**Assignment**. Every line from the one that contains "本帖最后由 gearbox 于 2020-12-31 22:57 编辑" to the end of the records must be restated word for word. No other line belongs in the answer.

BEGIN Task input

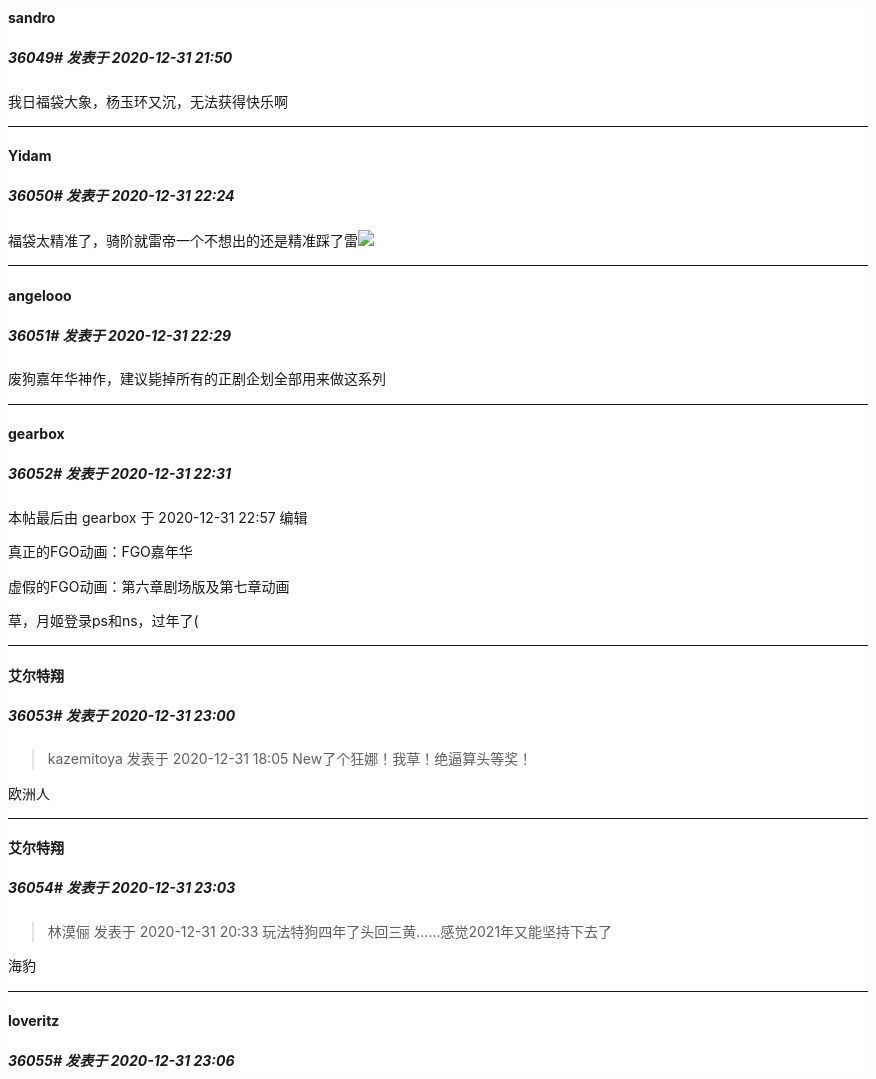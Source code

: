 ####  sandro  
##### 36049#       发表于 2020-12-31 21:50

我日福袋大象，杨玉环又沉，无法获得快乐啊

*****

####  Yidam  
##### 36050#       发表于 2020-12-31 22:24

福袋太精准了，骑阶就雷帝一个不想出的还是精准踩了雷<img src="https://static.saraba1st.com/image/smiley/face2017/033.png" referrerpolicy="no-referrer">

*****

####  angelooo  
##### 36051#       发表于 2020-12-31 22:29

废狗嘉年华神作，建议毙掉所有的正剧企划全部用来做这系列

*****

####  gearbox  
##### 36052#       发表于 2020-12-31 22:31

 本帖最后由 gearbox 于 2020-12-31 22:57 编辑 

真正的FGO动画：FGO嘉年华

虚假的FGO动画：第六章剧场版及第七章动画

草，月姬登录ps和ns，过年了(

*****

####  艾尔特翔  
##### 36053#       发表于 2020-12-31 23:00

<blockquote>kazemitoya 发表于 2020-12-31 18:05
New了个狂娜！我草！绝逼算头等奖！</blockquote>
欧洲人

*****

####  艾尔特翔  
##### 36054#       发表于 2020-12-31 23:03

<blockquote>林漠俪 发表于 2020-12-31 20:33
玩法特狗四年了头回三黄……感觉2021年又能坚持下去了</blockquote>
海豹

*****

####  loveritz  
##### 36055#       发表于 2020-12-31 23:06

END Task input

**Answer to this problem**.
 本帖最后由 gearbox 于 2020-12-31 22:57 编辑 

真正的FGO动画：FGO嘉年华

虚假的FGO动画：第六章剧场版及第七章动画

草，月姬登录ps和ns，过年了(

*****

####  艾尔特翔  
##### 36053#       发表于 2020-12-31 23:00

<blockquote>kazemitoya 发表于 2020-12-31 18:05
New了个狂娜！我草！绝逼算头等奖！</blockquote>
欧洲人

*****

####  艾尔特翔  
##### 36054#       发表于 2020-12-31 23:03

<blockquote>林漠俪 发表于 2020-12-31 20:33
玩法特狗四年了头回三黄……感觉2021年又能坚持下去了</blockquote>
海豹

*****

####  loveritz  
##### 36055#       发表于 2020-12-31 23:06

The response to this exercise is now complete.